For Wen, the key role of the festival is to help local productions go international. Every year after the festival ends, the organizer volunteers to select a group of films from the Taipei Awards competition for export to foreign film festivals. Last year, 25 films out of the selected 30 were screened outside Taiwan.
To build up its world-class status, since 2004, TFF has also included Global Chinese Films and Videos in its lineup and aims to become the international center of global Chinese cinema. This year sees the surge of gay-themed works such as Cut Sleeve Boys from UK and Innocent from Hong Kong. The award-winning Chinese film Dam Street (紅顏) presents a poignant view on women’s struggles in a conservative society while local veteran documentary filmmaker Huang Ting-fu (黃庭輔) murmurs out the story of betel nut beauties in meditative black-and-white imagery.
CITY VISIONS
As for this year’s City Vision sections, it features films from Montreal and Toronto, and fans of the Canadian master Atom Egoyan will surely be delighted by the mini-retrospective show that includes Family Viewing (1987), Speaking Parts (1989) and The Adjuster (1991) and his latest work Where the Truth Lies, which is the festival’s closing film.
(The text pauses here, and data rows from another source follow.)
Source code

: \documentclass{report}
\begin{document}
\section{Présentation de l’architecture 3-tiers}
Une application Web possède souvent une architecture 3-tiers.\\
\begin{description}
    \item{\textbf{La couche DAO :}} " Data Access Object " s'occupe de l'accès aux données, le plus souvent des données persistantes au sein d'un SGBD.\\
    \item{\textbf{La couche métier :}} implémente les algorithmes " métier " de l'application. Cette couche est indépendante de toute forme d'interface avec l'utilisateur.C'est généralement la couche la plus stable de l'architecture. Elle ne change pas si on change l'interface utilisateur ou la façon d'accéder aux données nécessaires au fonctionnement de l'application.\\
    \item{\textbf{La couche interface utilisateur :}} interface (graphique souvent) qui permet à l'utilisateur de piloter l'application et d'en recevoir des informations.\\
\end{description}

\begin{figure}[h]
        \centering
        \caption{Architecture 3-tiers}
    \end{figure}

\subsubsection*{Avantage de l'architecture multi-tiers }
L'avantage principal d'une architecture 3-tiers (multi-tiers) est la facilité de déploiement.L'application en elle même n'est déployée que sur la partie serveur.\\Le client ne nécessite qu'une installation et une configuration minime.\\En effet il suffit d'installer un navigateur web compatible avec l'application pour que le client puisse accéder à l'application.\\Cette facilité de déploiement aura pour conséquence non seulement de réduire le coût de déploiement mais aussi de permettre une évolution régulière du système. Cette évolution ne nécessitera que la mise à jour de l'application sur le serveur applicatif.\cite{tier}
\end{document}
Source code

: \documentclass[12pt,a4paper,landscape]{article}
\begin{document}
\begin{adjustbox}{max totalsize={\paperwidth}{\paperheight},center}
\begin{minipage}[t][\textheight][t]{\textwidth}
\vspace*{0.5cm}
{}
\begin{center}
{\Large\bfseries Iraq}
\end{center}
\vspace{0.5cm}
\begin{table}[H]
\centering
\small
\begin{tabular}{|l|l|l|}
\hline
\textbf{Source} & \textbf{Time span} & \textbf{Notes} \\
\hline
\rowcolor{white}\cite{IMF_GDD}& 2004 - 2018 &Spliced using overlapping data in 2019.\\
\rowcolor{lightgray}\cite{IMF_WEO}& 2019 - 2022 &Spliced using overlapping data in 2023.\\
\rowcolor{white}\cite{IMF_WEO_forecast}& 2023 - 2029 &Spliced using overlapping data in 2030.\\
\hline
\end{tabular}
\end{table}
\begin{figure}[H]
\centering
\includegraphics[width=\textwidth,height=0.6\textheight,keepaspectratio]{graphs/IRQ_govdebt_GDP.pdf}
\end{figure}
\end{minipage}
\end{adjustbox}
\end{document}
Another welcome surprise is idiosyncratic David Cronenberg whose 1988 classical Dead Ringers starring Jeremy Irons and early experimental sci-fi will satisfy the cult movie crowd. Other must-sees among the 166 films screened during the festival include the collaboration between Canadian Guy Maddin and Isabella Rossellini in the short My Dad 100 Years Old where the actress plays the roles of Hitchcock, Fellini and Chaplin to pay tribute to her father Roberto Rossellini in the celebration of the centennial anniversary of his birth. The Sun is the last piece of the trilogy by the Russian master Alexander Sokurov, which reexamines the life of Japanese emperor Hirohito.
As for the program director’s personal favorite, the film school textbook classics Warrendale, A Married Couple and Memory for Max, Claire, Ida and Company by the legendary figure in non-fictional cinema Allan King will also be shown. They are a revelation in how documentary films can stir up the deepest emotional resonance through the exceptional intimacy shared by the observer and his subjects.